[PROBLEM REQUIREMENTS]
Pictures aside, every line of the listing should be given again exactly.

[DATA LISTING]
↓
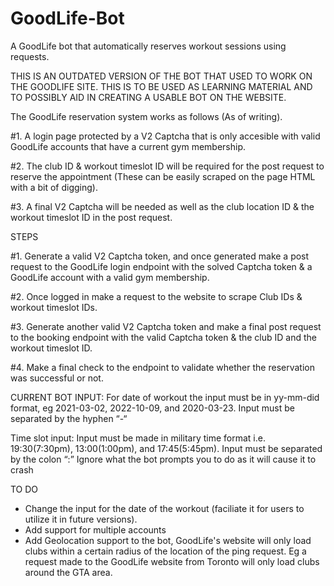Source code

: # GoodLife-Bot
A GoodLife bot that automatically reserves workout sessions using requests.

THIS IS AN OUTDATED VERSION OF THE BOT THAT USED TO WORK ON THE GOODLIFE SITE. THIS IS TO BE USED AS LEARNING MATERIAL AND TO POSSIBLY AID IN CREATING A USABLE BOT ON THE WEBSITE.

The GoodLife reservation system works as follows (As of writing).

#1. A login page protected by a V2 Captcha that is only accesible with valid GoodLife accounts that have a current gym membership.

#2. The club ID & workout timeslot ID will be required for the post request to reserve the appointment (These can be easily scraped on the page HTML with a bit of digging).

#3. A final V2 Captcha will be needed as well as the club location ID & the workout timeslot ID in the post request.

STEPS

#1. Generate a valid V2 Captcha token, and once generated make a post request to the GoodLife login endpoint with the solved Captcha token & a GoodLife account with a valid gym membership.

#2. Once logged in make a request to the website to scrape Club IDs & workout timeslot IDs.

#3. Generate another valid V2 Captcha token and make a final post request to the booking endpoint with the valid Captcha token & the club ID and the workout timeslot ID.

#4. Make a final check to the endpoint to validate whether the reservation was successful or not.



CURRENT BOT INPUT:
For date of workout the input must be in yy-mm-did format, eg 2021-03-02, 2022-10-09, and 2020-03-23. Input must be separated by the hyphen “-“

Time slot input:
Input must be made in military time format i.e. 19:30(7:30pm), 13:00(1:00pm), and 17:45(5:45pm). Input must be separated by the colon “:”
Ignore what the bot prompts you to do as it will cause it to crash

TO DO
- Change the input for the date of the workout (faciliate it for users to utilize it in future versions).
- Add support for multiple accounts
- Add Geolocation support to the bot, GoodLife's website will only load clubs within a certain radius of the location of the ping request. Eg a request made to the GoodLife website from Toronto will only load clubs around the GTA area.
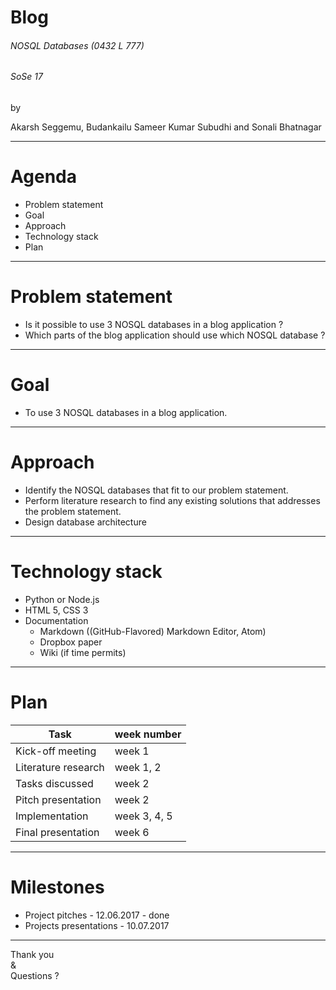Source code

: 
# Blog 

###### NOSQL Databases (0432 L 777)
###### SoSe 17

by

Akarsh Seggemu, Budankailu Sameer Kumar Subudhi and Sonali Bhatnagar

---

# Agenda
- Problem statement
- Goal
- Approach
- Technology stack
- Plan

---

# Problem statement
- Is it possible to use 3 NOSQL databases in a blog application ?
- Which parts of the blog application should use which NOSQL database ?

---

# Goal
- To use 3 NOSQL databases in a blog application.

---

# Approach
- Identify the NOSQL databases that fit to our problem statement.
- Perform literature research to find any existing solutions that addresses the problem statement.
- Design database architecture

---
# Technology stack
- Python or Node.js
- HTML 5, CSS 3
- Documentation
  - Markdown ((GitHub-Flavored) Markdown Editor, Atom)
  - Dropbox paper 
  - Wiki (if time permits)

---

# Plan
Task | week number
------------ | ------------- 
Kick-off meeting | week 1
Literature research | week 1, 2
Tasks discussed | week 2
Pitch presentation | week 2
Implementation | week 3, 4, 5
Final presentation | week 6

---

# Milestones
- Project pitches - 12.06.2017 - done
- Projects presentations - 10.07.2017

---

Thank you <br />
& <br />
Questions ?
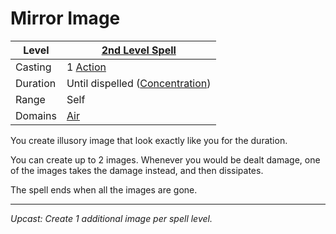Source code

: # Mirror Image

| Level    | [2nd Level Spell](2nd%20Level%20Spells.md)                            |
| -------- | --------------------------------------------------------------------- |
| Casting  | 1 [Action](../../../../Game%20Procedures/Core%20Procedures/Action.md) |
| Duration | Until dispelled ([Concentration](../../Concentration.md))             |
| Range    | Self                                                                  |
| Domains  | [Air](../../Spell%20Domains/Air.md)                                   |

You create illusory image that look exactly like you for the duration.

You can create up to 2 images. Whenever you would be dealt damage, one of the images takes the damage instead, and then dissipates.

The spell ends when all the images are gone.

---
*Upcast: Create 1 additional image per spell level.*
↑
[PROBLEM SOLUTION]
Source code

: # GoodLife-Bot
A GoodLife bot that automatically reserves workout sessions using requests.

THIS IS AN OUTDATED VERSION OF THE BOT THAT USED TO WORK ON THE GOODLIFE SITE. THIS IS TO BE USED AS LEARNING MATERIAL AND TO POSSIBLY AID IN CREATING A USABLE BOT ON THE WEBSITE.

The GoodLife reservation system works as follows (As of writing).

#1. A login page protected by a V2 Captcha that is only accesible with valid GoodLife accounts that have a current gym membership.

#2. The club ID & workout timeslot ID will be required for the post request to reserve the appointment (These can be easily scraped on the page HTML with a bit of digging).

#3. A final V2 Captcha will be needed as well as the club location ID & the workout timeslot ID in the post request.

STEPS

#1. Generate a valid V2 Captcha token, and once generated make a post request to the GoodLife login endpoint with the solved Captcha token & a GoodLife account with a valid gym membership.

#2. Once logged in make a request to the website to scrape Club IDs & workout timeslot IDs.

#3. Generate another valid V2 Captcha token and make a final post request to the booking endpoint with the valid Captcha token & the club ID and the workout timeslot ID.

#4. Make a final check to the endpoint to validate whether the reservation was successful or not.



CURRENT BOT INPUT:
For date of workout the input must be in yy-mm-did format, eg 2021-03-02, 2022-10-09, and 2020-03-23. Input must be separated by the hyphen “-“

Time slot input:
Input must be made in military time format i.e. 19:30(7:30pm), 13:00(1:00pm), and 17:45(5:45pm). Input must be separated by the colon “:”
Ignore what the bot prompts you to do as it will cause it to crash

TO DO
- Change the input for the date of the workout (faciliate it for users to utilize it in future versions).
- Add support for multiple accounts
- Add Geolocation support to the bot, GoodLife's website will only load clubs within a certain radius of the location of the ping request. Eg a request made to the GoodLife website from Toronto will only load clubs around the GTA area.
Source code

: 
# Blog 

###### NOSQL Databases (0432 L 777)
###### SoSe 17

by

Akarsh Seggemu, Budankailu Sameer Kumar Subudhi and Sonali Bhatnagar

---

# Agenda
- Problem statement
- Goal
- Approach
- Technology stack
- Plan

---

# Problem statement
- Is it possible to use 3 NOSQL databases in a blog application ?
- Which parts of the blog application should use which NOSQL database ?

---

# Goal
- To use 3 NOSQL databases in a blog application.

---

# Approach
- Identify the NOSQL databases that fit to our problem statement.
- Perform literature research to find any existing solutions that addresses the problem statement.
- Design database architecture

---
# Technology stack
- Python or Node.js
- HTML 5, CSS 3
- Documentation
  - Markdown ((GitHub-Flavored) Markdown Editor, Atom)
  - Dropbox paper 
  - Wiki (if time permits)

---

# Plan
Task | week number
------------ | ------------- 
Kick-off meeting | week 1
Literature research | week 1, 2
Tasks discussed | week 2
Pitch presentation | week 2
Implementation | week 3, 4, 5
Final presentation | week 6

---

# Milestones
- Project pitches - 12.06.2017 - done
- Projects presentations - 10.07.2017

---

Thank you <br />
& <br />
Questions ?
Source code

: # Mirror Image

| Level    | [2nd Level Spell](2nd%20Level%20Spells.md)                            |
| -------- | --------------------------------------------------------------------- |
| Casting  | 1 [Action](../../../../Game%20Procedures/Core%20Procedures/Action.md) |
| Duration | Until dispelled ([Concentration](../../Concentration.md))             |
| Range    | Self                                                                  |
| Domains  | [Air](../../Spell%20Domains/Air.md)                                   |

You create illusory image that look exactly like you for the duration.

You can create up to 2 images. Whenever you would be dealt damage, one of the images takes the damage instead, and then dissipates.

The spell ends when all the images are gone.

---
*Upcast: Create 1 additional image per spell level.*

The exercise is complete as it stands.